BVerfG-Urteil stärkt Asylbewerber in ihrem Recht auf ein menschenwürdiges Existenzminimum
“Das ist verfassungsrechtlich bedenklich“, sagt etwa der Frankfurter Anwalt und Fachmann für Asylrecht, Reinhard Marx. Auch die Kölner Asylrechtsexpertin Eva Steffen meint: „Diese Forderung ist rechtlich nicht haltbar.“ Sie hatte 2012 mehrere Flüchtlinge vor dem Bundesverfassungsgericht vertreten. Karlsruhe entschied damals, dass die Leistungen für Asylbewerber in Deutschland zu niedrig waren und gegen das Grundrecht auf ein menschenwürdiges Existenzminimum verstießen (BeckRS 2012, 71078). Maßgeblich für die Berechnung seien die Verhältnisse in Deutschland - und nicht das Existenzniveau des Herkunftslandes. Nach dem Urteil wurden die Leistungen für Asylbewerber erhöht.

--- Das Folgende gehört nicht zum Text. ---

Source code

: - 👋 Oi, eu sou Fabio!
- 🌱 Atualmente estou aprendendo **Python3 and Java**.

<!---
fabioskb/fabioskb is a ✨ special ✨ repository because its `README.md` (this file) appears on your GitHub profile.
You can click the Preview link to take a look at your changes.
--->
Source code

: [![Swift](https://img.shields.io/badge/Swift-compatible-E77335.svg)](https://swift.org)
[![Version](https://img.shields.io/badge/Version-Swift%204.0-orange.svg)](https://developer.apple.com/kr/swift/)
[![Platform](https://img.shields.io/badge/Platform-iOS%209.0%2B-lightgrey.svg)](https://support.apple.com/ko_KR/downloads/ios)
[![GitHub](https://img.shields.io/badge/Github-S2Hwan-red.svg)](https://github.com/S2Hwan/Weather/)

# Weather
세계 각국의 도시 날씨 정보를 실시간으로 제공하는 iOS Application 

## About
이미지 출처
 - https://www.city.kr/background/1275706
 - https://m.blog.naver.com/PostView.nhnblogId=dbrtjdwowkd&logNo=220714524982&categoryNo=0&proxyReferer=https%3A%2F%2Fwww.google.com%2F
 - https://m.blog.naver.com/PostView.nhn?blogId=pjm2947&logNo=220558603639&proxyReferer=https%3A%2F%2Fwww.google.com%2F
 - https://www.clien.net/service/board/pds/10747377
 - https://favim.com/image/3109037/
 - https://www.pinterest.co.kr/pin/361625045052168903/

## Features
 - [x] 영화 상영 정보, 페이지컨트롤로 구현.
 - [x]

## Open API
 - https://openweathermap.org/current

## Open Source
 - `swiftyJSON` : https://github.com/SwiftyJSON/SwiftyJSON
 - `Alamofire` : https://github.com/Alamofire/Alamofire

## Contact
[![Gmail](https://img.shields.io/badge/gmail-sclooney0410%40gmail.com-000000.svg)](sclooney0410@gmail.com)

Kein Absenken des Leistungsstandards aufgrund migrationspolitischen Kalküls
Die Richter gaben damals auch einen anderen wichtigen Hinweis: Migrationspolitische Erwägungen, also die Leistungen für Asylbewerber und Flüchtlinge niedrig zu halten, um Anreize für Wanderungsbewegungen zu vermeiden, könnten kein Absenken des Leistungsstandards unter das Existenzminimum rechtfertigen.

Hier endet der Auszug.